DATA PROVIDED START
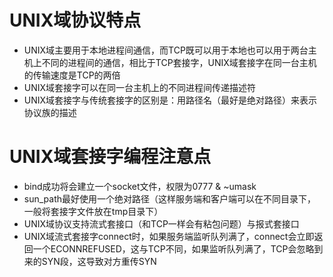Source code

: # UNIX域协议特点
- UNIX域主要用于本地进程间通信，而TCP既可以用于本地也可以用于两台主机上不同的进程间的通信，相比于TCP套接字，UNIX域套接字在同一台主机的传输速度是TCP的两倍
- UNIX域套接字可以在同一台主机上的不同进程间传递描述符
- UNIX域套接字与传统套接字的区别是：用路径名（最好是绝对路径）来表示协议族的描述

# UNIX域套接字编程注意点
- bind成功将会建立一个socket文件，权限为0777 & ~umask
- sun_path最好使用一个绝对路径（这样服务端和客户端可以在不同目录下，一般将套接字文件放在tmp目录下）
- UNIX域协议支持流式套接口（和TCP一样会有粘包问题）与报式套接口
- UNIX域流式套接字connect时，如果服务端监听队列满了，connect会立即返回一个ECONNREFUSED，这与TCP不同，如果监听队列满了，TCP会忽略到来的SYN段，这导致对方重传SYN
DATA PROVIDED END
Every entry should be returned exactly as written, minus the pictures.

**SOLUTION TO THIS PROBLEM**
Source code

: # UNIX域协议特点
- UNIX域主要用于本地进程间通信，而TCP既可以用于本地也可以用于两台主机上不同的进程间的通信，相比于TCP套接字，UNIX域套接字在同一台主机的传输速度是TCP的两倍
- UNIX域套接字可以在同一台主机上的不同进程间传递描述符
- UNIX域套接字与传统套接字的区别是：用路径名（最好是绝对路径）来表示协议族的描述

# UNIX域套接字编程注意点
- bind成功将会建立一个socket文件，权限为0777 & ~umask
- sun_path最好使用一个绝对路径（这样服务端和客户端可以在不同目录下，一般将套接字文件放在tmp目录下）
- UNIX域协议支持流式套接口（和TCP一样会有粘包问题）与报式套接口
- UNIX域流式套接字connect时，如果服务端监听队列满了，connect会立即返回一个ECONNREFUSED，这与TCP不同，如果监听队列满了，TCP会忽略到来的SYN段，这导致对方重传SYN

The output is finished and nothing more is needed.